**Exercise:**
Look for the word "same" in the entries and copy every line where it shows up.

**Source texts of formatted documents:**
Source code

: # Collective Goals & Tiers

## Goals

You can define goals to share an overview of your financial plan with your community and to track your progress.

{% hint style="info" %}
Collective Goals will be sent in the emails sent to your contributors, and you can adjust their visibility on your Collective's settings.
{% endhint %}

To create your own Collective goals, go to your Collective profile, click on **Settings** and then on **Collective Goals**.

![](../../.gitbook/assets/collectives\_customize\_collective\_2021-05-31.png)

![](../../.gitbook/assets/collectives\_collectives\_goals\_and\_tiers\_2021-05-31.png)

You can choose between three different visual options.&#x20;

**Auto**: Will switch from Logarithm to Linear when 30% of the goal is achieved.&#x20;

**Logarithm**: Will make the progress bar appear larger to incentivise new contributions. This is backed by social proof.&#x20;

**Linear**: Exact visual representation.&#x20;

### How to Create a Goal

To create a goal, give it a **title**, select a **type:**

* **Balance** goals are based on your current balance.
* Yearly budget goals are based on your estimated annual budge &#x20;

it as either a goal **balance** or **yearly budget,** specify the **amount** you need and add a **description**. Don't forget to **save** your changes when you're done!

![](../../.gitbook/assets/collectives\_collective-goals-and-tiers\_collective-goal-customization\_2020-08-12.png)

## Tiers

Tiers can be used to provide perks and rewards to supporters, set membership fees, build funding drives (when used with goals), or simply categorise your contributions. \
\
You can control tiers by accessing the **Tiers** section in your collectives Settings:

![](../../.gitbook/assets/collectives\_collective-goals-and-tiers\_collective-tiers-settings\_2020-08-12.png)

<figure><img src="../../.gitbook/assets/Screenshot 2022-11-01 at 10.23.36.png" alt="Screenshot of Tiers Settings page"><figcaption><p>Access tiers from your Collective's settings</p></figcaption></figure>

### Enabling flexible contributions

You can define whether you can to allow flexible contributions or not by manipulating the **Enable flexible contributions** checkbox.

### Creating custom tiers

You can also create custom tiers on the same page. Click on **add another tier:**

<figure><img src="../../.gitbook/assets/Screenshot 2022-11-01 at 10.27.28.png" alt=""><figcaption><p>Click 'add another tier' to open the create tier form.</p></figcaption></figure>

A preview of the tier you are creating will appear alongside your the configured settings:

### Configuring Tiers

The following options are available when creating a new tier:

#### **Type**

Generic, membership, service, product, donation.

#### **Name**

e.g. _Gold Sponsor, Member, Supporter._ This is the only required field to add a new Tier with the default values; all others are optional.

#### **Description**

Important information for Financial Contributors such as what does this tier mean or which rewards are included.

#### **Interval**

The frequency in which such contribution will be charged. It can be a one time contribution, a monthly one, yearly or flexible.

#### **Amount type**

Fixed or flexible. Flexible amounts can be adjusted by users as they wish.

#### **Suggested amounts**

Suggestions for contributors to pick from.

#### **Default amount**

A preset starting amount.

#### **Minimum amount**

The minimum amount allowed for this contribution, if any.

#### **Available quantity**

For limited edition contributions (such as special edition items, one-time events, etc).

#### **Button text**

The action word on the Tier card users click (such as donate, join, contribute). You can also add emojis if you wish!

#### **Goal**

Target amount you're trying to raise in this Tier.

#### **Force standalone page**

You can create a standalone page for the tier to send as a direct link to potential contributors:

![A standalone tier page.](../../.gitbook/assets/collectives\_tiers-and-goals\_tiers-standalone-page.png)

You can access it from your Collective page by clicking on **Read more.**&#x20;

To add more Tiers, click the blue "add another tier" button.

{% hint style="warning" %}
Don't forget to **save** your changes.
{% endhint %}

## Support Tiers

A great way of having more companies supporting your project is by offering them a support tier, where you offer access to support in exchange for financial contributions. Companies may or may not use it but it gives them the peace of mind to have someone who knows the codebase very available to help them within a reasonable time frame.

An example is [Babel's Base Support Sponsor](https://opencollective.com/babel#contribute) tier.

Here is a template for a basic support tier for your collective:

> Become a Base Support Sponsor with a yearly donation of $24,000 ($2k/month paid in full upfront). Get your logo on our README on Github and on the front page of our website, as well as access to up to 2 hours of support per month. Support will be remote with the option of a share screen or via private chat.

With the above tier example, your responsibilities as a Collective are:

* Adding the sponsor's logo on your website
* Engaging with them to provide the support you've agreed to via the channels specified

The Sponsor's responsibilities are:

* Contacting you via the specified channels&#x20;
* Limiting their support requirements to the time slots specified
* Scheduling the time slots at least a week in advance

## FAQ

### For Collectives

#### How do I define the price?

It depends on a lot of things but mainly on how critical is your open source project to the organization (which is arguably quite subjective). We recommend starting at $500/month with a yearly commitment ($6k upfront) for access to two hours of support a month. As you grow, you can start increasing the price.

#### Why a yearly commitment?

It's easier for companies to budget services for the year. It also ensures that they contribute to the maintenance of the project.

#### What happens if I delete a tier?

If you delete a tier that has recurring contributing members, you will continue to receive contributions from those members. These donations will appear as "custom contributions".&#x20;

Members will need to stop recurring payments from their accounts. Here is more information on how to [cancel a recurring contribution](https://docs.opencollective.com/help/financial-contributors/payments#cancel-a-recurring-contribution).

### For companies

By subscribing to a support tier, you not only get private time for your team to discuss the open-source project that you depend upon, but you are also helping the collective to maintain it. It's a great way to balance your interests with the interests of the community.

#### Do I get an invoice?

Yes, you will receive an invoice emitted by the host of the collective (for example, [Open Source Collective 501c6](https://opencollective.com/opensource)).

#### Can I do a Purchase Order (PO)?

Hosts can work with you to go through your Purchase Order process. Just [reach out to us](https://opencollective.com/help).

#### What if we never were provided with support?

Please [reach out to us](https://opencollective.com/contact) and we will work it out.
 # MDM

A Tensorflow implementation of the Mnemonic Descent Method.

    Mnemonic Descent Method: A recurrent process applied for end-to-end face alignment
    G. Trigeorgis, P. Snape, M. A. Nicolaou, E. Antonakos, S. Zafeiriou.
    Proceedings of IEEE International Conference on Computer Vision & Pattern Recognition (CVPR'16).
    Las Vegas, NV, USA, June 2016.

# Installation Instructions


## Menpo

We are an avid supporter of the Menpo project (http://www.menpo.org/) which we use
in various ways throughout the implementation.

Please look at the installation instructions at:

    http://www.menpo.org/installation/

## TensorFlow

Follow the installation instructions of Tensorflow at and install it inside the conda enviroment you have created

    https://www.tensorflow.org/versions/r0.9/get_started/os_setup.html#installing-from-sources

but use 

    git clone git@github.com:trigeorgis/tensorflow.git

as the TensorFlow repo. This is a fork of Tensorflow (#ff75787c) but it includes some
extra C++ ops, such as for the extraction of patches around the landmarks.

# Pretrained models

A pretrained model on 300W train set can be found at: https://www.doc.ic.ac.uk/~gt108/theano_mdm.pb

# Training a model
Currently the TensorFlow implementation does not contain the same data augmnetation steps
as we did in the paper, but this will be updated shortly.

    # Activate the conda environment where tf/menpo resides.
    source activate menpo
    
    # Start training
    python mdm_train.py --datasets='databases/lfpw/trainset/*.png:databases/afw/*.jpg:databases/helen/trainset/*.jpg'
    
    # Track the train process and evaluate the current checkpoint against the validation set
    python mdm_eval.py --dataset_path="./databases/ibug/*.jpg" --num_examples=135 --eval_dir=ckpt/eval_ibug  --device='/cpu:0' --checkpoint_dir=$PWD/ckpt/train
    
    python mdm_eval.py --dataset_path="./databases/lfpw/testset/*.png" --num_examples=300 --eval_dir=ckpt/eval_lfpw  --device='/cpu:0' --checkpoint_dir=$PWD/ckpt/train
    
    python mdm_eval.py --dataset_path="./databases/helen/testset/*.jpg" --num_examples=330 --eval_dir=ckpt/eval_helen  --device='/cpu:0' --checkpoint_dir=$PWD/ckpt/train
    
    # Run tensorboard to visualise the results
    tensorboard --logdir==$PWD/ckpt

**Solution below:**
You can also create custom tiers on the same page. Click on **add another tier:**
Currently the TensorFlow implementation does not contain the same data augmnetation steps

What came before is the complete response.